George Michael, the mourning after…

GEORGE Michael’s music didn’t fill my life but it did fill much of Boxing Day. We were out for the day and my wife’s sister was streaming his music non-stop in tribute.

Earlier this year after David Bowie died, I wrote a feature for Mensa Magazine which wondered why we grieve those we only knew through the window of celebrity. Much of what was written then applies now, too.

George Michael died peacefully in bed on Christmas morning, or so it has been reported. As no one else was present, it is impossible to know his state of mind, but dying in bed, possibly in your sleep, is a peaceful way to go. A good exit if you have lived a long life; less so if you are only 53, as George was.

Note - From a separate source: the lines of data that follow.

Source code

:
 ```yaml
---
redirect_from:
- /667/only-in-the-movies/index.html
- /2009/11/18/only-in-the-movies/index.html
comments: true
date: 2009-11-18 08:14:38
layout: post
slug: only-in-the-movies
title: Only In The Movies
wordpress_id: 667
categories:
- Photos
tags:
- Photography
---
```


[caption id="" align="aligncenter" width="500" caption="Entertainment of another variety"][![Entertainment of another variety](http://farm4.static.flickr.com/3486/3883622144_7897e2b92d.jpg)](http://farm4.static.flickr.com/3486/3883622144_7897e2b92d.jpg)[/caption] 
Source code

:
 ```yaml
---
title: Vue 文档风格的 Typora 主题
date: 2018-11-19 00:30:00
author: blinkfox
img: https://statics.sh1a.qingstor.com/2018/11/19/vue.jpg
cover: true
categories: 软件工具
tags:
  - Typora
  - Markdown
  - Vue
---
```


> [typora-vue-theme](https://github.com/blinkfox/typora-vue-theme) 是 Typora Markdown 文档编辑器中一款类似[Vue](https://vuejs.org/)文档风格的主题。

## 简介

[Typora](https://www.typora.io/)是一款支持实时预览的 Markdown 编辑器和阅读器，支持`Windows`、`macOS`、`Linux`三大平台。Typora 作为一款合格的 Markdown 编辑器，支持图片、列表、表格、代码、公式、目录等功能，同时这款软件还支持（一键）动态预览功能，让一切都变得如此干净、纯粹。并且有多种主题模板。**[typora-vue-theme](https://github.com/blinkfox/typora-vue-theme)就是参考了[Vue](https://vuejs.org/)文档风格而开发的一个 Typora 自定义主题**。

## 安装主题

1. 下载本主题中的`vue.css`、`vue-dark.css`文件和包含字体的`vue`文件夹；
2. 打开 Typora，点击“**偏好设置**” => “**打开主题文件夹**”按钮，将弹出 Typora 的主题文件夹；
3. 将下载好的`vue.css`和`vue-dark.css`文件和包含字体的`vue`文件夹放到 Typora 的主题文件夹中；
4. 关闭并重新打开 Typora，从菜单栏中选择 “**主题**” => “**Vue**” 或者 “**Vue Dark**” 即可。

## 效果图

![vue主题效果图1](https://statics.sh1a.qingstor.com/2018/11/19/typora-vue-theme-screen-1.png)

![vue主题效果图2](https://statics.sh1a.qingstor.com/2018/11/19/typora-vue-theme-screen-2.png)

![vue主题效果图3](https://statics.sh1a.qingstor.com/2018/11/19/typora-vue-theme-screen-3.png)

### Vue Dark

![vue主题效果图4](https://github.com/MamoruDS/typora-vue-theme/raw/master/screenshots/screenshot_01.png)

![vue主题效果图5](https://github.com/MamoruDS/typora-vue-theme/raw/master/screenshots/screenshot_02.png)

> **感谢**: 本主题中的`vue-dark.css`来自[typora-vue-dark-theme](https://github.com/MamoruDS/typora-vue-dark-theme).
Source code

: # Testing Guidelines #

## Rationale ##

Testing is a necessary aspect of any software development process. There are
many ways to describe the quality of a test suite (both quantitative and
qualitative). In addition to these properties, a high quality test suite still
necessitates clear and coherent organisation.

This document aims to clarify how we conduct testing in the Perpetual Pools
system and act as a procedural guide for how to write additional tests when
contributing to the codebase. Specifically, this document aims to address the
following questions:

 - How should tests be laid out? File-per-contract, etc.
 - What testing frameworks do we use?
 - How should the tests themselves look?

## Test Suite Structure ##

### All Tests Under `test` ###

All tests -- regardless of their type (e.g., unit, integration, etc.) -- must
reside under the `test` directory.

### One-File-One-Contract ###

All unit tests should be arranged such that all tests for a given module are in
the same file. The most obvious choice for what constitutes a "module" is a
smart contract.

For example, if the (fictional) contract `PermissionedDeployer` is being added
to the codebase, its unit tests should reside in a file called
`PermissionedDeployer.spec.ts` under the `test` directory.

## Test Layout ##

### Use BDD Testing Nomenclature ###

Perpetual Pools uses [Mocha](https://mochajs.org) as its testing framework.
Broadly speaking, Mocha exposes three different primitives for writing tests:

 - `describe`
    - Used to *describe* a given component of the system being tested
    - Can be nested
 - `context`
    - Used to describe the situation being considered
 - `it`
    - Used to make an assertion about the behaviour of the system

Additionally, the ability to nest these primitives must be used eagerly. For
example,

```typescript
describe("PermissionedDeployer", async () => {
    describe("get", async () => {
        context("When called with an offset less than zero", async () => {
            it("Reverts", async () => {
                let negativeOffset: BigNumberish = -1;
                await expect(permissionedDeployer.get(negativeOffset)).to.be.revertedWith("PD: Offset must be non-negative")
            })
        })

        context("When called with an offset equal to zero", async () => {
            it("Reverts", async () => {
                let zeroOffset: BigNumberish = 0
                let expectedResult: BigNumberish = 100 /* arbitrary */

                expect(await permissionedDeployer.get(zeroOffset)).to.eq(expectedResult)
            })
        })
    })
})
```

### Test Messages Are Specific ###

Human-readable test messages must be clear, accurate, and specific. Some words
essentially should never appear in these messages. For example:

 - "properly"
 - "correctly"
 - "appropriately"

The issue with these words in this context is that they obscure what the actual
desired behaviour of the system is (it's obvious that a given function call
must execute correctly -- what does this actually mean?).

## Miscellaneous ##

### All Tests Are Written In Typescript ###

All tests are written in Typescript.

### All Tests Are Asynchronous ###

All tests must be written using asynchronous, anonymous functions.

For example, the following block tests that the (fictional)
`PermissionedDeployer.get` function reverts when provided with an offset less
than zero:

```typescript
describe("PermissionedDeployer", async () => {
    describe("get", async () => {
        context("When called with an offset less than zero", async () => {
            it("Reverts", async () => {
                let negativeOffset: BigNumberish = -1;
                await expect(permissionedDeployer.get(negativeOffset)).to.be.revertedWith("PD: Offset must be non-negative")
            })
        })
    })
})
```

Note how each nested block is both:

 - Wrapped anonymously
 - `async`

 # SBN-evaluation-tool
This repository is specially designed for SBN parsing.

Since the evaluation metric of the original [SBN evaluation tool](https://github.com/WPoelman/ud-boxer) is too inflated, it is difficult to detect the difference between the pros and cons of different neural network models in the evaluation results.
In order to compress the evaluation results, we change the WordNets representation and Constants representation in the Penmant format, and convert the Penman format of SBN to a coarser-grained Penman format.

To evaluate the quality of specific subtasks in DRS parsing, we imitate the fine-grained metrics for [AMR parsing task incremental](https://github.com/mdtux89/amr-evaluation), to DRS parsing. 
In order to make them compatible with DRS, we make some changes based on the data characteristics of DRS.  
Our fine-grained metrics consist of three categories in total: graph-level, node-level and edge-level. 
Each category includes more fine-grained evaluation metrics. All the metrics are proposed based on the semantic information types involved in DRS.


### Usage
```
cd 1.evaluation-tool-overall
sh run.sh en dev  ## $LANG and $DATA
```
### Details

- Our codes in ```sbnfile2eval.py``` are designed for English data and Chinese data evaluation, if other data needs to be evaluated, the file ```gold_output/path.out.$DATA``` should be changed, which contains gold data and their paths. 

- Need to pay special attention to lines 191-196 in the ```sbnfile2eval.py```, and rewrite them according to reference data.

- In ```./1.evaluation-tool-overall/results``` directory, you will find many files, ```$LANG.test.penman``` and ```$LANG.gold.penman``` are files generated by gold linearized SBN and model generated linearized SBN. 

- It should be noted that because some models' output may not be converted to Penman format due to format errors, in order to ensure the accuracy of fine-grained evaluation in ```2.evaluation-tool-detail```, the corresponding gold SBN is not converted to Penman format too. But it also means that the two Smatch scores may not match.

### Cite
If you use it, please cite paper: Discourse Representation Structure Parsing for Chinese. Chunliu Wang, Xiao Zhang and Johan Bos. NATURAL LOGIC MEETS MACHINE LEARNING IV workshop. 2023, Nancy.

Fans of Bowie were distraught for many possible reasons, but one plausible explanation was that they identified strongly with the singer from their own pasts. His outstanding music defined not one era but many, as did his chameleon-like appearance and shifting celebrity image. He was also blessed with a long career, and that longevity added to the sense of loss.

With Bowie, there were a lot of touch-points; lots of different David Bowies to relate to and to mourn. George Michael was less varied perhaps, but hardly much less of a cultural icon, especially to those who grew up in the 1980s (I’d grown up by then more or less and was aware of Michael without being a fan). Listening to him yesterday, singing out the day, it was possible to be struck by two things: he sang a variety of songs and he had a tremendous voice.

His early Wham! Days with Andrew Ridgeley introduced him as a perfectly formed pop star, and his solo work confirmed him as a mature musical talent. He lived his personal life both in secret by initially denying his sexuality, and in public as his frequent disintegrations were recorded by the newspapers.

There is something distasteful about the way some tabloids harassed George Michael in life and hymn him in death. They gloried in his unravelling and gather to mark his passing with solemnity. Is that hypocrisy or just an acknowledgement of the different sides of a man who was brilliant at what he did, and yet troubled in himself? Probably a bit of both, but the gleefulness at George Michael’s low times was distasteful.

Interestingly, many stories emerged yesterday of how kind George Michael could be, generous to charities and occasionally to strangers, too, once tipping a student nurse £5,000 because she was struggling with debts.

Mourning George Michael seems natural if you were a fan, and he must have had many as he sold 100m albums in total, clearing 25m of his first solo album, Faith. It also seems natural from a human sense, as so much of his life was lived in the public eye, and because his search for happiness and truthfulness mirrors that of everyone else, only conducted more publicly.

In that article for Mensa, I looked back to other famous deaths and the public grief they stirred. Diana was the obvious one, although it would be wrong to suggest that the hysteria began after her death in 1997.

After Charles Dickens died in June 1870, a three-day-long procession of mourners filed past the great writer’s coffin at Poets’ Corner in Westminster Abbey.

Over in America, after silent screen heart-throb Rudolph Valentino died of acute peritonitis at the age of 31 in 1926, 80,000 people attended the funeral, which generated mass hysteria; dozens of women are thought to have committed suicide in the emotional aftermath according to the Macmillan Encyclopedia of Death and Dying.

Then there is Elvis.

Presley’s funeral service at Graceland on August 18, 1977 saw 150 police officers and National Guardsman keeping back a 50,000-strong, weeping mob, while 16 white limousines carried the coffin to a local cemetery.

Nowadays some miserable soul or other usually complains that there has been too much fuss over the death of a celebrity. I don’t mind the level of coverage: why shouldn’t we honour cultural figures alongside, or above, others who shuffle through the public sphere, such as politicians. Cultural figures pinpoint emotions, make us feel or think; or, like George Michael, write sweet soulful pop songs that mean something to people.

It would be nice to think that he’d led a happier life, but perhaps he was as happy as he could be; perhaps his talents made him and broke him. It’s complicated. But mourning George Michael seems natural enough to me.